§ **DIRECTIONS**:
Repeat the data exactly, leaving out any image.

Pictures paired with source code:
---

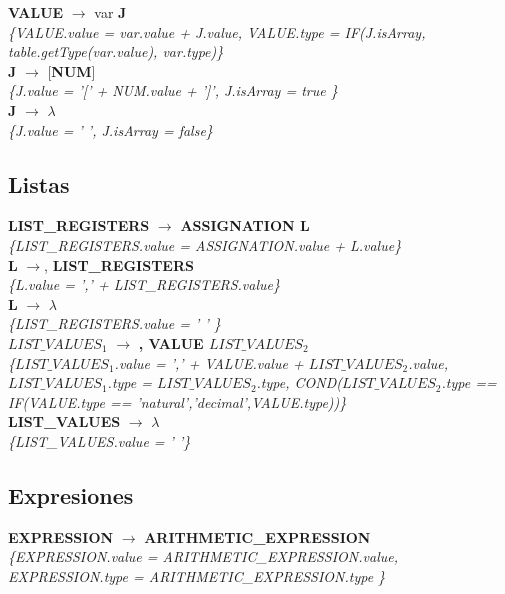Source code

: \documentclass[10pt,a4paper]{article}
\begin{document}
\textbf{VALUE} $\rightarrow$ var \textbf{J} \\
\textit{\{VALUE.value =  var.value + J.value, VALUE.type = IF(J.isArray, table.getType(var.value), var.type)\}} \\

\textbf{J} $\rightarrow$ [\textbf{NUM}] \\
\textit{\{J.value = '[' + NUM.value + ']', J.isArray = true   \}} \\

\textbf{J} $\rightarrow$ $\lambda$   \\
\textit{\{J.value = ' ', J.isArray = false\}} \\

\subsection{Listas}
\textbf{LIST\_REGISTERS} $\rightarrow$ \textbf{ASSIGNATION L} \\
\textit{\{LIST\_REGISTERS.value = ASSIGNATION.value + L.value\}} \\

\textbf{L} $\rightarrow$, \textbf{LIST\_REGISTERS} \\
\textit{\{L.value = ',' + LIST\_REGISTERS.value\}} \\

\textbf{L} $\rightarrow$ $\lambda$\\
\textit{\{LIST\_REGISTERS.value =  ' ' \}}  \\ 

\textbf{$LIST\_VALUES_1$} $\rightarrow$ \textbf{, VALUE $LIST\_VALUES_2$} \\
\textit{\{$LIST\_VALUES_1$.value =  ',' + VALUE.value + $LIST\_VALUES_2$.value, $LIST\_VALUES_1$.type = $LIST\_VALUES_2$.type, COND($LIST\_VALUES_2$.type == IF(VALUE.type == 'natural','decimal',VALUE.type))\}} \\

\textbf{LIST\_VALUES} $\rightarrow$ $\lambda$ \\
\textit{\{LIST\_VALUES.value = ' '\}} \\

\subsection{Expresiones}
\textbf{EXPRESSION} $\rightarrow$ \textbf{ARITHMETIC\_EXPRESSION} \\   
\textit{\{EXPRESSION.value =  ARITHMETIC\_EXPRESSION.value, EXPRESSION.type = ARITHMETIC\_EXPRESSION.type \}}  \\
\end{document}
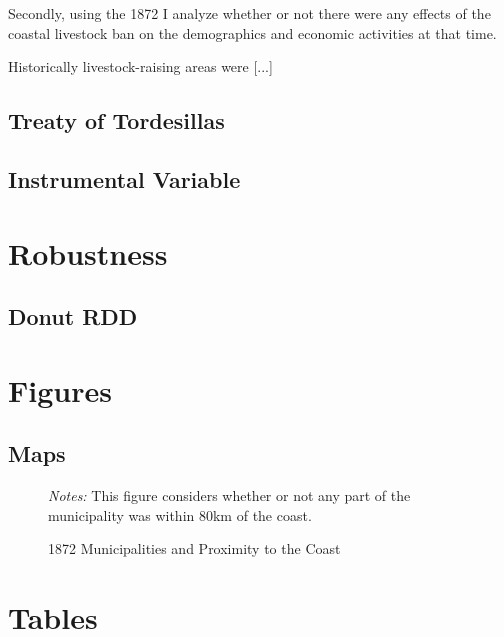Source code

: \documentclass{article}
\begin{document}
Secondly, using the 1872 I analyze whether or not there were any effects of the coastal livestock ban on the demographics and economic activities at that time.




Historically livestock-raising areas were [...]


\parencite[p.~142]{De_Oliveira_Andrade1980-xz}

\subsection{Treaty of Tordesillas}

\subsection{Instrumental Variable}

\section{Robustness}
\subsection{Donut RDD}

\clearpage



\printbibliography

\clearpage

\section{Figures}
\subsection{Maps}

\begin{figure}
  \caption{1872 Municipalities and Proximity to the Coast}
  \begin{center}
  \textit{Notes:} This figure considers whether or not any part of the municipality was within 80km of the coast.
  \end{center}
  \label{fig:PlaceboMapv2}
\end{figure}

\clearpage

\section{Tables}
\end{document}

---

§ **YOUR RESPONSE**:
Source code

: \documentclass[10pt,a4paper]{article}
\begin{document}
\textbf{VALUE} $\rightarrow$ var \textbf{J} \\
\textit{\{VALUE.value =  var.value + J.value, VALUE.type = IF(J.isArray, table.getType(var.value), var.type)\}} \\

\textbf{J} $\rightarrow$ [\textbf{NUM}] \\
\textit{\{J.value = '[' + NUM.value + ']', J.isArray = true   \}} \\

\textbf{J} $\rightarrow$ $\lambda$   \\
\textit{\{J.value = ' ', J.isArray = false\}} \\

\subsection{Listas}
\textbf{LIST\_REGISTERS} $\rightarrow$ \textbf{ASSIGNATION L} \\
\textit{\{LIST\_REGISTERS.value = ASSIGNATION.value + L.value\}} \\

\textbf{L} $\rightarrow$, \textbf{LIST\_REGISTERS} \\
\textit{\{L.value = ',' + LIST\_REGISTERS.value\}} \\

\textbf{L} $\rightarrow$ $\lambda$\\
\textit{\{LIST\_REGISTERS.value =  ' ' \}}  \\ 

\textbf{$LIST\_VALUES_1$} $\rightarrow$ \textbf{, VALUE $LIST\_VALUES_2$} \\
\textit{\{$LIST\_VALUES_1$.value =  ',' + VALUE.value + $LIST\_VALUES_2$.value, $LIST\_VALUES_1$.type = $LIST\_VALUES_2$.type, COND($LIST\_VALUES_2$.type == IF(VALUE.type == 'natural','decimal',VALUE.type))\}} \\

\textbf{LIST\_VALUES} $\rightarrow$ $\lambda$ \\
\textit{\{LIST\_VALUES.value = ' '\}} \\

\subsection{Expresiones}
\textbf{EXPRESSION} $\rightarrow$ \textbf{ARITHMETIC\_EXPRESSION} \\   
\textit{\{EXPRESSION.value =  ARITHMETIC\_EXPRESSION.value, EXPRESSION.type = ARITHMETIC\_EXPRESSION.type \}}  \\
\end{document}
Source code

: \documentclass{article}
\begin{document}
Secondly, using the 1872 I analyze whether or not there were any effects of the coastal livestock ban on the demographics and economic activities at that time.




Historically livestock-raising areas were [...]


\parencite[p.~142]{De_Oliveira_Andrade1980-xz}

\subsection{Treaty of Tordesillas}

\subsection{Instrumental Variable}

\section{Robustness}
\subsection{Donut RDD}

\clearpage



\printbibliography

\clearpage

\section{Figures}
\subsection{Maps}

\begin{figure}
  \caption{1872 Municipalities and Proximity to the Coast}
  \begin{center}
  \textit{Notes:} This figure considers whether or not any part of the municipality was within 80km of the coast.
  \end{center}
  \label{fig:PlaceboMapv2}
\end{figure}

\clearpage

\section{Tables}
\end{document}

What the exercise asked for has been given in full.